Washington, DC (CNN) — Mortgage rates continued to drop this week. It’s the fifth straight week rates have moved lower.
The 30-year fixed-rate mortgage fell to an average of 7.22% in the week ending November 30, down from 7.29% the week before, according to data from Freddie Mac released Thursday. A year ago, the average 30-year fixed-rate was 6.49%.
“Market sentiment has significantly shifted over the last month, leading to a continued decline in mortgage rates,” said Sam Khater, Freddie Mac’s chief economist.
“The current trajectory of rates is an encouraging development for potential homebuyers, with purchase application activity recently rising to the same level as mid-September when rates were similar to today’s levels,” he said.
Khater added that the modest uptick in demand over the last month suggests that there will likely be more competition in a market that still remains starved for inventory.
The average mortgage rate is based on mortgage applications that Freddie Mac receives from thousands of lenders across the country. The survey includes only borrowers who put 20% down and have excellent credit. A current buyer’s rate may be different.
The average rate jumped above 7% in mid-August and kept rising for seven straight weeks, reaching as high as 7.79% at the end of October. But the recent declines could be a sign that mortgage rates have peaked for this cycle.
All eyes on the Fed
Inflation has dropped significantly due to the Federal Reserve’s historic rate hikes over the past two years, helping to bring down mortgage rates.
But investors and analysts are eying the upcoming Fed meeting on December 12-13 to see if additional rate hikes are needed — and the direction of future mortgage rate movements.
“While some Federal Reserve policymakers expressed growing confidence that the existing monetary policy is sufficiently restrictive to reduce inflation to the 2% target, others emphasized the potential necessity for additional rate hikes to achieve the target over a reasonable timeframe,” said Jiayi Xu, an economist at Realtor.com.

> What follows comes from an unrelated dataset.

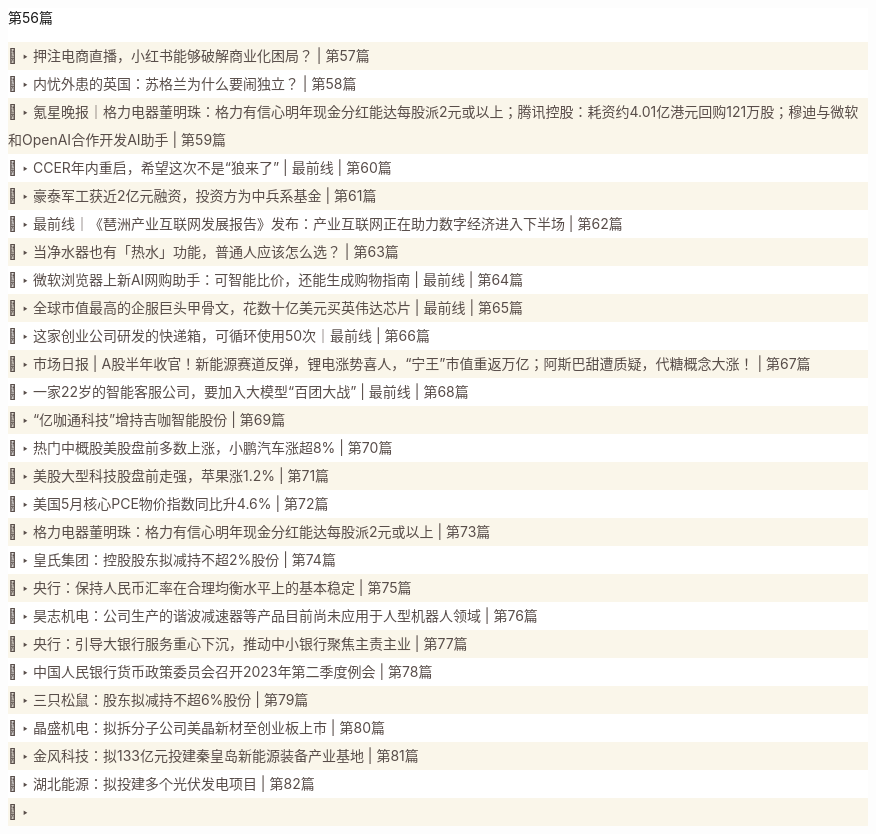 第56篇</a></div><div style='line-height:3;background-color:#FAF6EA;' ><a href='http://www.huxiu.com/article/1741297.html?f=wangzhan' style="line-height:2;text-decoration:none;display:block;color:#584D49;">🌈 ‣ 押注电商直播，小红书能够破解商业化困局？ | 第57篇</a></div><div style='line-height:3;' ><a href='http://www.huxiu.com/article/1742117.html?f=wangzhan' style="line-height:2;text-decoration:none;display:block;color:#584D49;">🌈 ‣ 内忧外患的英国：苏格兰为什么要闹独立？ | 第58篇</a></div><div style='line-height:3;background-color:#FAF6EA;' ><a href='https://36kr.com/p/2324317319323269?f=rss' style="line-height:2;text-decoration:none;display:block;color:#584D49;">🌈 ‣ 氪星晚报｜格力电器董明珠：格力有信心明年现金分红能达每股派2元或以上；腾讯控股：耗资约4.01亿港元回购121万股；穆迪与微软和OpenAI合作开发AI助手 | 第59篇</a></div><div style='line-height:3;' ><a href='https://36kr.com/p/2323687129064320?f=rss' style="line-height:2;text-decoration:none;display:block;color:#584D49;">🌈 ‣ CCER年内重启，希望这次不是“狼来了” | 最前线 | 第60篇</a></div><div style='line-height:3;background-color:#FAF6EA;' ><a href='https://36kr.com/p/2324045292232322?f=rss' style="line-height:2;text-decoration:none;display:block;color:#584D49;">🌈 ‣ 豪泰军工获近2亿元融资，投资方为中兵系基金 | 第61篇</a></div><div style='line-height:3;' ><a href='https://36kr.com/p/2323822203035267?f=rss' style="line-height:2;text-decoration:none;display:block;color:#584D49;">🌈 ‣ 最前线｜《琶洲产业互联网发展报告》发布：产业互联网正在助力数字经济进入下半场 | 第62篇</a></div><div style='line-height:3;background-color:#FAF6EA;' ><a href='https://36kr.com/p/2324015771607938?f=rss' style="line-height:2;text-decoration:none;display:block;color:#584D49;">🌈 ‣ 当净水器也有​「热水」功能，普通人应该怎么选？ | 第63篇</a></div><div style='line-height:3;' ><a href='https://36kr.com/p/2323895094058624?f=rss' style="line-height:2;text-decoration:none;display:block;color:#584D49;">🌈 ‣ 微软浏览器上新AI网购助手：可智能比价，还能生成购物指南 | 最前线 | 第64篇</a></div><div style='line-height:3;background-color:#FAF6EA;' ><a href='https://36kr.com/p/2323836016452489?f=rss' style="line-height:2;text-decoration:none;display:block;color:#584D49;">🌈 ‣ 全球市值最高的企服巨头甲骨文，花数十亿美元买英伟达芯片 | 最前线 | 第65篇</a></div><div style='line-height:3;' ><a href='https://36kr.com/p/2323558784818825?f=rss' style="line-height:2;text-decoration:none;display:block;color:#584D49;">🌈 ‣ 这家创业公司研发的快递箱，可循环使用50次｜最前线 | 第66篇</a></div><div style='line-height:3;background-color:#FAF6EA;' ><a href='https://36kr.com/p/2323900412633991?f=rss' style="line-height:2;text-decoration:none;display:block;color:#584D49;">🌈 ‣ 市场日报 | A股半年收官！新能源赛道反弹，锂电涨势喜人，“宁王”市值重返万亿；阿斯巴甜遭质疑，代糖概念大涨！ | 第67篇</a></div><div style='line-height:3;' ><a href='https://36kr.com/p/2323801561931395?f=rss' style="line-height:2;text-decoration:none;display:block;color:#584D49;">🌈 ‣ 一家22岁的智能客服公司，要加入大模型“百团大战” | 最前线 | 第68篇</a></div><div style='line-height:3;background-color:#FAF6EA;' ><a href='https://36kr.com/newsflashes/2324218629201540?f=rss' style="line-height:2;text-decoration:none;display:block;color:#584D49;">🌈 ‣ “亿咖通科技”增持吉咖智能股份 | 第69篇</a></div><div style='line-height:3;' ><a href='https://36kr.com/newsflashes/2324198389605248?f=rss' style="line-height:2;text-decoration:none;display:block;color:#584D49;">🌈 ‣ 热门中概股美股盘前多数上涨，小鹏汽车涨超8% | 第70篇</a></div><div style='line-height:3;background-color:#FAF6EA;' ><a href='https://36kr.com/newsflashes/2324194672041604?f=rss' style="line-height:2;text-decoration:none;display:block;color:#584D49;">🌈 ‣ 美股大型科技股盘前走强，苹果涨1.2% | 第71篇</a></div><div style='line-height:3;' ><a href='https://36kr.com/newsflashes/2324182522388097?f=rss' style="line-height:2;text-decoration:none;display:block;color:#584D49;">🌈 ‣ 美国5月核心PCE物价指数同比升4.6% | 第72篇</a></div><div style='line-height:3;background-color:#FAF6EA;' ><a href='https://36kr.com/newsflashes/2324181084331653?f=rss' style="line-height:2;text-decoration:none;display:block;color:#584D49;">🌈 ‣ 格力电器董明珠：格力有信心明年现金分红能达每股派2元或以上 | 第73篇</a></div><div style='line-height:3;' ><a href='https://36kr.com/newsflashes/2324175005672324?f=rss' style="line-height:2;text-decoration:none;display:block;color:#584D49;">🌈 ‣ 皇氏集团：控股股东拟减持不超2%股份 | 第74篇</a></div><div style='line-height:3;background-color:#FAF6EA;' ><a href='https://36kr.com/newsflashes/2324149022270338?f=rss' style="line-height:2;text-decoration:none;display:block;color:#584D49;">🌈 ‣ 央行：保持人民币汇率在合理均衡水平上的基本稳定 | 第75篇</a></div><div style='line-height:3;' ><a href='https://36kr.com/newsflashes/2324148766024579?f=rss' style="line-height:2;text-decoration:none;display:block;color:#584D49;">🌈 ‣ 昊志机电：公司生产的谐波减速器等产品目前尚未应用于人型机器人领域 | 第76篇</a></div><div style='line-height:3;background-color:#FAF6EA;' ><a href='https://36kr.com/newsflashes/2324146369127299?f=rss' style="line-height:2;text-decoration:none;display:block;color:#584D49;">🌈 ‣ 央行：引导大银行服务重心下沉，推动中小银行聚焦主责主业 | 第77篇</a></div><div style='line-height:3;' ><a href='https://36kr.com/newsflashes/2324144596459141?f=rss' style="line-height:2;text-decoration:none;display:block;color:#584D49;">🌈 ‣ 中国人民银行货币政策委员会召开2023年第二季度例会 | 第78篇</a></div><div style='line-height:3;background-color:#FAF6EA;' ><a href='https://36kr.com/newsflashes/2324139778989700?f=rss' style="line-height:2;text-decoration:none;display:block;color:#584D49;">🌈 ‣ 三只松鼠：股东拟减持不超6%​股份 | 第79篇</a></div><div style='line-height:3;' ><a href='https://36kr.com/newsflashes/2324129014997891?f=rss' style="line-height:2;text-decoration:none;display:block;color:#584D49;">🌈 ‣ 晶盛机电：拟拆分子公司美晶新材至创业板上市 | 第80篇</a></div><div style='line-height:3;background-color:#FAF6EA;' ><a href='https://36kr.com/newsflashes/2324119332118152?f=rss' style="line-height:2;text-decoration:none;display:block;color:#584D49;">🌈 ‣ 金风科技：拟133亿元投建秦皇岛新能源装备产业基地 | 第81篇</a></div><div style='line-height:3;' ><a href='https://36kr.com/newsflashes/2324117162614405?f=rss' style="line-height:2;text-decoration:none;display:block;color:#584D49;">🌈 ‣ 湖北能源：拟投建多个光伏发电项目 | 第82篇</a></div><div style='line-height:3;background-color:#FAF6EA;' ><a href='https://36kr.com/newsflashes/2324114256420489?f=rss' style="line-height:2;text-decoration:none;display:block;color:#584D49;">🌈 ‣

Even with mixed messages from the Fed, many investors seem to think that the central bank has concluded its interest rate hike cycle, Xu said, especially considering the 10-year yield dropped below 4.3% for the first time since September.
While the Fed does not set the interest rates that borrowers pay on mortgages directly, its actions influence them. Mortgage rates track the yield on 10-year US Treasuries, which move based on anticipation about the Fed’s actions, what the Fed ends up doing and investors’ reactions. When Treasury yields go up, so do mortgage rates; when they go down, mortgage rates tend to follow.
Home affordability worsened in October but is expected to improve in 2024
Homebuyers are slowly coming off the sidelines as mortgage rates come down and affordability could improve a bit in the coming year.
“The good news for prospective homebuyers is that affordability is expected to turn around in 2024, though at a slower pace, through a combination of lower mortgage rates and lower prices brought about by cooling inflation and a less frenzied housing market,” Xu said.
“With a shift in the mortgage rate trend from a general increase to a general decrease, there is a likelihood that consumers may no longer feel the urgency to make hasty decisions,” she said.
As a result of rates trending down, there was a slight increase in applications overall for the week ending on November 24, driven by a 5% increase in purchase applications, according to the Mortgage Bankers Association.
Rates have declined 50 basis points over the past five weeks, which has helped to spur a small increase in purchase applications, but activity last week was still roughly 20% lower than a year ago, said Joel Kan, MBA’s vice president and deputy chief economist.
“The purchase market remains depressed because of the ongoing low supply of existing homes on the market,” Kan said. “Similarly, refinance activity will likely be muted for some time, even with the recent decline in rates, as many borrowers locked in much lower rates in 2020 and 2021.”
But for current buyers, typical monthly mortgage payments rose in October making affording a home an even bigger challenge, according to a separate study from MBA.
The national median mortgage payment anticipated by those applying for a loan to buy a home increased to $2,199 a month from $2,155 in September, according to MBA. And that’s a 9.3% increase from a year ago, amounting to a $143 jump in the monthly payment.
Rates are expected to cool off in the coming year but perhaps not by as much as buyers would like.
According to a forecast from Realtor.com, the average mortgage rate is projected to be 6.8% in the next year. That is not expected to improve the inventory picture much, said Xu.
“As mortgage rates are expected to remain elevated, current homeowners with low mortgage rates are expected to stay put, leading to a decline in for-sale inventory,” said Xu.
Meanwhile, she said, since affordability is expected to remain a top concern for homebuyers, the outlook for home sales next year is projected to remain steady at lower levels.